[MATERIAL PROVIDED]

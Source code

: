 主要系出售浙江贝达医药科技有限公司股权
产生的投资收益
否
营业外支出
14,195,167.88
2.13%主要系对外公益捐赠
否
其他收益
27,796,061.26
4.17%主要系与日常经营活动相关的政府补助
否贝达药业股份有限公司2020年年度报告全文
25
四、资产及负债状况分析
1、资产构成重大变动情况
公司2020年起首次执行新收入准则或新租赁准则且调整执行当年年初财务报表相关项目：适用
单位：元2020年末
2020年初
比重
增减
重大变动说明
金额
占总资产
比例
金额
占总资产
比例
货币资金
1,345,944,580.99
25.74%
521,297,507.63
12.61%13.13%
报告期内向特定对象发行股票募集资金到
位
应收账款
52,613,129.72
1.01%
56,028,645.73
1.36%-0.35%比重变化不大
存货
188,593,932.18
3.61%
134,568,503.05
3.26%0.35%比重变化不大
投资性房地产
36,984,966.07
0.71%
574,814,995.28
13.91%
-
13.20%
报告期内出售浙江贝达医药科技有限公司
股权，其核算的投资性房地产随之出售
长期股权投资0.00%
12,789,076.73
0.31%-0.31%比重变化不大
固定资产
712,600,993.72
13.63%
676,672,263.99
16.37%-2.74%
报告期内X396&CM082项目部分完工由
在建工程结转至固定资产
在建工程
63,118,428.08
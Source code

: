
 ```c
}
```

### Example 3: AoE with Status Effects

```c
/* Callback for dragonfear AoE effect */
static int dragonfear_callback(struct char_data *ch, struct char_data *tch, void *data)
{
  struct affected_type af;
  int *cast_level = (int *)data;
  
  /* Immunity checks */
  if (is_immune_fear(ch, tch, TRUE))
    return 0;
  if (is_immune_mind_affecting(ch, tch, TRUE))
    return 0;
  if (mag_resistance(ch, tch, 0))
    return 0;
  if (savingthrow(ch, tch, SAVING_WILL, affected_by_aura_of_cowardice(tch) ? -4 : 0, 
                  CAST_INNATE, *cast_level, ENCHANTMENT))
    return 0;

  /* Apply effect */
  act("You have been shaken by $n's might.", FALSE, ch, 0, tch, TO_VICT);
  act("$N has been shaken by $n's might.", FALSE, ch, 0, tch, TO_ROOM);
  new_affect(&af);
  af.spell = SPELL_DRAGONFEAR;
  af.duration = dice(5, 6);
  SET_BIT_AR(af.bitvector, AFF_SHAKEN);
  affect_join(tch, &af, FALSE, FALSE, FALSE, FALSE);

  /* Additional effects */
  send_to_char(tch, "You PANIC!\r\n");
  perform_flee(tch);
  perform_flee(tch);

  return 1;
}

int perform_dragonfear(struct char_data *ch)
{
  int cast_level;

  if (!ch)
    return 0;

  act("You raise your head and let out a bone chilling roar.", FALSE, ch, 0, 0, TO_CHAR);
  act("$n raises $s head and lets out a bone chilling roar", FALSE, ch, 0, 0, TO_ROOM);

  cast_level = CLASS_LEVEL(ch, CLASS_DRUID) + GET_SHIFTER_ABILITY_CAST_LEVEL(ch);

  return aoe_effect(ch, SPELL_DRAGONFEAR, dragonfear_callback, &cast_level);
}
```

[/MATERIAL PROVIDED]

### EXERCISE AIM
For this exercise, write out all of the data exactly.

### OUTPUT BELOW
Source code

: 主要系出售浙江贝达医药科技有限公司股权
产生的投资收益
否
营业外支出
14,195,167.88
2.13%主要系对外公益捐赠
否
其他收益
27,796,061.26
4.17%主要系与日常经营活动相关的政府补助
否贝达药业股份有限公司2020年年度报告全文
25
四、资产及负债状况分析
1、资产构成重大变动情况
公司2020年起首次执行新收入准则或新租赁准则且调整执行当年年初财务报表相关项目：适用
单位：元2020年末
2020年初
比重
增减
重大变动说明
金额
占总资产
比例
金额
占总资产
比例
货币资金
1,345,944,580.99
25.74%
521,297,507.63
12.61%13.13%
报告期内向特定对象发行股票募集资金到
位
应收账款
52,613,129.72
1.01%
56,028,645.73
1.36%-0.35%比重变化不大
存货
188,593,932.18
3.61%
134,568,503.05
3.26%0.35%比重变化不大
投资性房地产
36,984,966.07
0.71%
574,814,995.28
13.91%
-
13.20%
报告期内出售浙江贝达医药科技有限公司
股权，其核算的投资性房地产随之出售
长期股权投资0.00%
12,789,076.73
0.31%-0.31%比重变化不大
固定资产
712,600,993.72
13.63%
676,672,263.99
16.37%-2.74%
报告期内X396&CM082项目部分完工由
在建工程结转至固定资产
在建工程
63,118,428.08
Source code

:
 ```c
}
```

### Example 3: AoE with Status Effects

```c
/* Callback for dragonfear AoE effect */
static int dragonfear_callback(struct char_data *ch, struct char_data *tch, void *data)
{
  struct affected_type af;
  int *cast_level = (int *)data;
  
  /* Immunity checks */
  if (is_immune_fear(ch, tch, TRUE))
    return 0;
  if (is_immune_mind_affecting(ch, tch, TRUE))
    return 0;
  if (mag_resistance(ch, tch, 0))
    return 0;
  if (savingthrow(ch, tch, SAVING_WILL, affected_by_aura_of_cowardice(tch) ? -4 : 0, 
                  CAST_INNATE, *cast_level, ENCHANTMENT))
    return 0;

  /* Apply effect */
  act("You have been shaken by $n's might.", FALSE, ch, 0, tch, TO_VICT);
  act("$N has been shaken by $n's might.", FALSE, ch, 0, tch, TO_ROOM);
  new_affect(&af);
  af.spell = SPELL_DRAGONFEAR;
  af.duration = dice(5, 6);
  SET_BIT_AR(af.bitvector, AFF_SHAKEN);
  affect_join(tch, &af, FALSE, FALSE, FALSE, FALSE);

  /* Additional effects */
  send_to_char(tch, "You PANIC!\r\n");
  perform_flee(tch);
  perform_flee(tch);

  return 1;
}

int perform_dragonfear(struct char_data *ch)
{
  int cast_level;

  if (!ch)
    return 0;

  act("You raise your head and let out a bone chilling roar.", FALSE, ch, 0, 0, TO_CHAR);
  act("$n raises $s head and lets out a bone chilling roar", FALSE, ch, 0, 0, TO_ROOM);

  cast_level = CLASS_LEVEL(ch, CLASS_DRUID) + GET_SHIFTER_ABILITY_CAST_LEVEL(ch);

  return aoe_effect(ch, SPELL_DRAGONFEAR, dragonfear_callback, &cast_level);
}
```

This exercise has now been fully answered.